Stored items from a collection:
──────
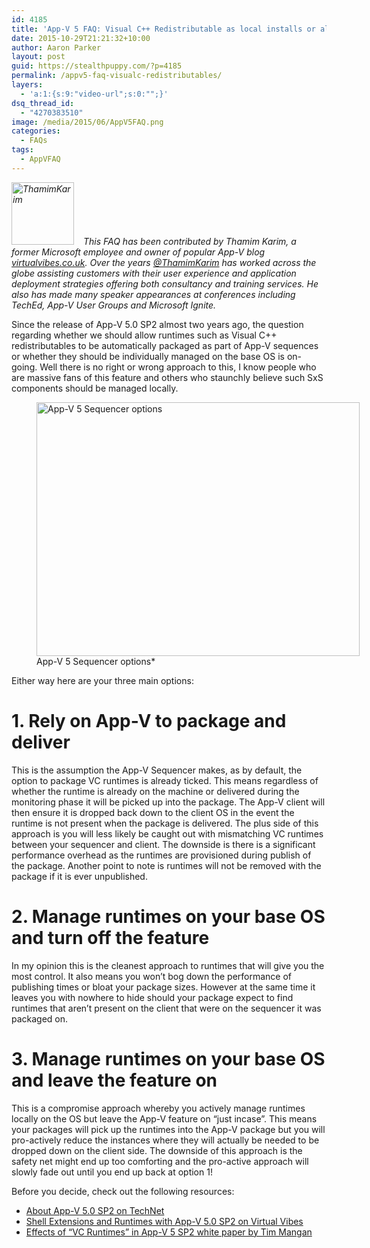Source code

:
 ```yaml
---
id: 4185
title: 'App-V 5 FAQ: Visual C++ Redistributable as local installs or allow App-V to deploy as needed?'
date: 2015-10-29T21:21:32+10:00
author: Aaron Parker
layout: post
guid: https://stealthpuppy.com/?p=4185
permalink: /appv5-faq-visualc-redistributables/
layers:
  - 'a:1:{s:9:"video-url";s:0:"";}'
dsq_thread_id:
  - "4270383510"
image: /media/2015/06/AppV5FAQ.png
categories:
  - FAQs
tags:
  - AppVFAQ
---
```

 _<img class="alignleft wp-image-4188" style="margin: 0px 15px 0px 0px;" src="https://stealthpuppy.com/media/2015/10/thamim.jpg" alt="ThamimKarim" width="100" height="100" srcset="https://stealthpuppy.com/media/2015/10/thamim.jpg 350w, https://stealthpuppy.com/media/2015/10/thamim-150x150.jpg 150w, https://stealthpuppy.com/media/2015/10/thamim-300x300.jpg 300w" sizes="(max-width: 100px) 100vw, 100px" />This FAQ has been contributed by Thamim Karim, a former Microsoft employee and owner of popular App-V blog [virtualvibes.co.uk](http://virtualvibes.co.uk). Over the years [@ThamimKarim](https://twitter.com/ThamimKarim) has worked across the globe assisting customers with their user experience and application deployment strategies offering both consultancy and training services. He also has made many speaker appearances at conferences including TechEd, App-V User Groups and Microsoft Ignite._

Since the release of App-V 5.0 SP2 almost two years ago, the question regarding whether we should allow runtimes such as Visual C++ redistributables to be automatically packaged as part of App-V sequences or whether they should be individually managed on the base OS is on-going. Well there is no right or wrong approach to this, I know people who are massive fans of this feature and others who staunchly believe such SxS components should be managed locally.

<figure id="attachment_4187" aria-describedby="caption-attachment-4187" style="width: 517px" class="wp-caption alignnone"><img class="size-full wp-image-4187" src="https://stealthpuppy.com/media/2015/10/SequencerOptions.png" alt="App-V 5 Sequencer options" width="517" height="406" srcset="https://stealthpuppy.com/media/2015/10/SequencerOptions.png 517w, https://stealthpuppy.com/media/2015/10/SequencerOptions-150x118.png 150w, https://stealthpuppy.com/media/2015/10/SequencerOptions-300x236.png 300w" sizes="(max-width: 517px) 100vw, 517px" /><figcaption id="caption-attachment-4187" class="wp-caption-text">App-V 5 Sequencer options*</figure>

Either way here are your three main options:

# 1. Rely on App-V to package and deliver

This is the assumption the App-V Sequencer makes, as by default, the option to package VC runtimes is already ticked. This means regardless of whether the runtime is already on the machine or delivered during the monitoring phase it will be picked up into the package. The App-V client will then ensure it is dropped back down to the client OS in the event the runtime is not present when the package is delivered. The plus side of this approach is you will less likely be caught out with mismatching VC runtimes between your sequencer and client. The downside is there is a significant performance overhead as the runtimes are provisioned during publish of the package. Another point to note is runtimes will not be removed with the package if it is ever unpublished.

# 2. Manage runtimes on your base OS and turn off the feature

In my opinion this is the cleanest approach to runtimes that will give you the most control. It also means you won’t bog down the performance of publishing times or bloat your package sizes. However at the same time it leaves you with nowhere to hide should your package expect to find runtimes that aren’t present on the client that were on the sequencer it was packaged on.

# 3. Manage runtimes on your base OS and leave the feature on

This is a compromise approach whereby you actively manage runtimes locally on the OS but leave the App-V feature on “just incase”. This means your packages will pick up the runtimes into the App-V package but you will pro-actively reduce the instances where they will actually be needed to be dropped down on the client side. The downside of this approach is the safety net might end up too comforting and the pro-active approach will slowly fade out until you end up back at option 1!

Before you decide, check out the following resources:

  * [About App-V 5.0 SP2 on TechNet](https://technet.microsoft.com/en-us/library/dn508408.aspx)
  * [Shell Extensions and Runtimes with App-V 5.0 SP2 on Virtual Vibes](http://virtualvibes.co.uk/shell-extensions-and-runtimes-with-app-v-5-0-sp2/)
  * [Effects of “VC Runtimes” in App-V 5 SP2 white paper by Tim Mangan](http://www.tmurgent.com/AppV/images/WhitePapers/Research_VCRuntimes.pdf)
──────
What is expected =>
Wherever a line in the data above contains the word "base", copy that line.

Exercise result =>
Since the release of App-V 5.0 SP2 almost two years ago, the question regarding whether we should allow runtimes such as Visual C++ redistributables to be automatically packaged as part of App-V sequences or whether they should be individually managed on the base OS is on-going. Well there is no right or wrong approach to this, I know people who are massive fans of this feature and others who staunchly believe such SxS components should be managed locally.
# 2. Manage runtimes on your base OS and turn off the feature
# 3. Manage runtimes on your base OS and leave the feature on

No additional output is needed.